_Description of the task:_
Would you retype each of the records exactly as shown?

+++++

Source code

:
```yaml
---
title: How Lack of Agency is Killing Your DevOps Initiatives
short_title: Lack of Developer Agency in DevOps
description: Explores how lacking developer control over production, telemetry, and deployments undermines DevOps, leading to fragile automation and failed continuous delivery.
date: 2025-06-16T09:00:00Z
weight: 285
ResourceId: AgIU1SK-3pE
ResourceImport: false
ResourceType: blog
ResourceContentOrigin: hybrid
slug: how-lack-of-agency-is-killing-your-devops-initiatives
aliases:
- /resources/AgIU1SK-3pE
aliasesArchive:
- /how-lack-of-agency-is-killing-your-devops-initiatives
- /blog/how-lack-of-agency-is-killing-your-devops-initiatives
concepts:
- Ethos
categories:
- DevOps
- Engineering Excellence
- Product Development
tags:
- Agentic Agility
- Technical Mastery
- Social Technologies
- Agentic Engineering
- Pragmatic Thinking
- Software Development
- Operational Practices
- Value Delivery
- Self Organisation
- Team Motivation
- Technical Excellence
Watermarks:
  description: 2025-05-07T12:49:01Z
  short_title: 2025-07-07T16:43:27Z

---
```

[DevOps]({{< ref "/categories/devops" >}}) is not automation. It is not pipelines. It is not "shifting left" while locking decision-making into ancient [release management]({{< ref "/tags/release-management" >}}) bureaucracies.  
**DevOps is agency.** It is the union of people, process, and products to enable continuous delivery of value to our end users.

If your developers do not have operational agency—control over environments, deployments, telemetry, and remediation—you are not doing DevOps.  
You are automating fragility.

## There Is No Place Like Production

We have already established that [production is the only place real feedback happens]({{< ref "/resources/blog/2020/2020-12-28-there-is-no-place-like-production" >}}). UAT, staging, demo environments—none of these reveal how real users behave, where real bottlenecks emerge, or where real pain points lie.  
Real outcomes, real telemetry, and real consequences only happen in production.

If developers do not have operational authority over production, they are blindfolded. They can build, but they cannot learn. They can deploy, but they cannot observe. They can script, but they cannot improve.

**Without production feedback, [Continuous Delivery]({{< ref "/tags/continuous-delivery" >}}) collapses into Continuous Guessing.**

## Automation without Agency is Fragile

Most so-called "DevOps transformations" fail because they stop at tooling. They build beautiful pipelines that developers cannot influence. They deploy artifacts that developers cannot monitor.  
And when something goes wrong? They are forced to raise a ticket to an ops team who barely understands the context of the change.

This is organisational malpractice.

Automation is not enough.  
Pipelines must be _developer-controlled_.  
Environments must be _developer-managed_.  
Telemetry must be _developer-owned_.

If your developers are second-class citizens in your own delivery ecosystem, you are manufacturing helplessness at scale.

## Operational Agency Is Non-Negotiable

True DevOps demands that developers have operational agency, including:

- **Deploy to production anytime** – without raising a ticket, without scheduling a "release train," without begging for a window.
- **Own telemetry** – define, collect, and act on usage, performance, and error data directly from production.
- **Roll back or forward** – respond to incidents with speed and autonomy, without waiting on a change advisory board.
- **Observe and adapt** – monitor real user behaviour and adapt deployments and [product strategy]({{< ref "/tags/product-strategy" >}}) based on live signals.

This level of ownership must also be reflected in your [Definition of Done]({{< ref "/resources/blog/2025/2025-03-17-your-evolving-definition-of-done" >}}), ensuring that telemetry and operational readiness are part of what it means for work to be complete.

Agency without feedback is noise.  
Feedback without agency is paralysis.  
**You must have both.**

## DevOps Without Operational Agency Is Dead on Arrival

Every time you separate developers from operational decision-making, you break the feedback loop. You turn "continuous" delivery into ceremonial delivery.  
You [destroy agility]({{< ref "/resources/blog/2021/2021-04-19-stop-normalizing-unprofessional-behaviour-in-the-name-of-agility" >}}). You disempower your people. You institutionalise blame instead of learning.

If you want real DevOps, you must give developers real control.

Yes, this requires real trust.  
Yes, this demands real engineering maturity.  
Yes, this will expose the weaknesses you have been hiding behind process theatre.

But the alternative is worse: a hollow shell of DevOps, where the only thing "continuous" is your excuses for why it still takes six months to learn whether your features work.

+++++

_Final answer:_
Source code

:
```yaml
---
title: How Lack of Agency is Killing Your DevOps Initiatives
short_title: Lack of Developer Agency in DevOps
description: Explores how lacking developer control over production, telemetry, and deployments undermines DevOps, leading to fragile automation and failed continuous delivery.
date: 2025-06-16T09:00:00Z
weight: 285
ResourceId: AgIU1SK-3pE
ResourceImport: false
ResourceType: blog
ResourceContentOrigin: hybrid
slug: how-lack-of-agency-is-killing-your-devops-initiatives
aliases:
- /resources/AgIU1SK-3pE
aliasesArchive:
- /how-lack-of-agency-is-killing-your-devops-initiatives
- /blog/how-lack-of-agency-is-killing-your-devops-initiatives
concepts:
- Ethos
categories:
- DevOps
- Engineering Excellence
- Product Development
tags:
- Agentic Agility
- Technical Mastery
- Social Technologies
- Agentic Engineering
- Pragmatic Thinking
- Software Development
- Operational Practices
- Value Delivery
- Self Organisation
- Team Motivation
- Technical Excellence
Watermarks:
  description: 2025-05-07T12:49:01Z
  short_title: 2025-07-07T16:43:27Z

---
```

[DevOps]({{< ref "/categories/devops" >}}) is not automation. It is not pipelines. It is not "shifting left" while locking decision-making into ancient [release management]({{< ref "/tags/release-management" >}}) bureaucracies.  
**DevOps is agency.** It is the union of people, process, and products to enable continuous delivery of value to our end users.

If your developers do not have operational agency—control over environments, deployments, telemetry, and remediation—you are not doing DevOps.  
You are automating fragility.

## There Is No Place Like Production

We have already established that [production is the only place real feedback happens]({{< ref "/resources/blog/2020/2020-12-28-there-is-no-place-like-production" >}}). UAT, staging, demo environments—none of these reveal how real users behave, where real bottlenecks emerge, or where real pain points lie.  
Real outcomes, real telemetry, and real consequences only happen in production.

If developers do not have operational authority over production, they are blindfolded. They can build, but they cannot learn. They can deploy, but they cannot observe. They can script, but they cannot improve.

**Without production feedback, [Continuous Delivery]({{< ref "/tags/continuous-delivery" >}}) collapses into Continuous Guessing.**

## Automation without Agency is Fragile

Most so-called "DevOps transformations" fail because they stop at tooling. They build beautiful pipelines that developers cannot influence. They deploy artifacts that developers cannot monitor.  
And when something goes wrong? They are forced to raise a ticket to an ops team who barely understands the context of the change.

This is organisational malpractice.

Automation is not enough.  
Pipelines must be _developer-controlled_.  
Environments must be _developer-managed_.  
Telemetry must be _developer-owned_.

If your developers are second-class citizens in your own delivery ecosystem, you are manufacturing helplessness at scale.

## Operational Agency Is Non-Negotiable

True DevOps demands that developers have operational agency, including:

- **Deploy to production anytime** – without raising a ticket, without scheduling a "release train," without begging for a window.
- **Own telemetry** – define, collect, and act on usage, performance, and error data directly from production.
- **Roll back or forward** – respond to incidents with speed and autonomy, without waiting on a change advisory board.
- **Observe and adapt** – monitor real user behaviour and adapt deployments and [product strategy]({{< ref "/tags/product-strategy" >}}) based on live signals.

This level of ownership must also be reflected in your [Definition of Done]({{< ref "/resources/blog/2025/2025-03-17-your-evolving-definition-of-done" >}}), ensuring that telemetry and operational readiness are part of what it means for work to be complete.

Agency without feedback is noise.  
Feedback without agency is paralysis.  
**You must have both.**

## DevOps Without Operational Agency Is Dead on Arrival

Every time you separate developers from operational decision-making, you break the feedback loop. You turn "continuous" delivery into ceremonial delivery.  
You [destroy agility]({{< ref "/resources/blog/2021/2021-04-19-stop-normalizing-unprofessional-behaviour-in-the-name-of-agility" >}}). You disempower your people. You institutionalise blame instead of learning.

If you want real DevOps, you must give developers real control.

Yes, this requires real trust.  
Yes, this demands real engineering maturity.  
Yes, this will expose the weaknesses you have been hiding behind process theatre.

But the alternative is worse: a hollow shell of DevOps, where the only thing "continuous" is your excuses for why it still takes six months to learn whether your features work.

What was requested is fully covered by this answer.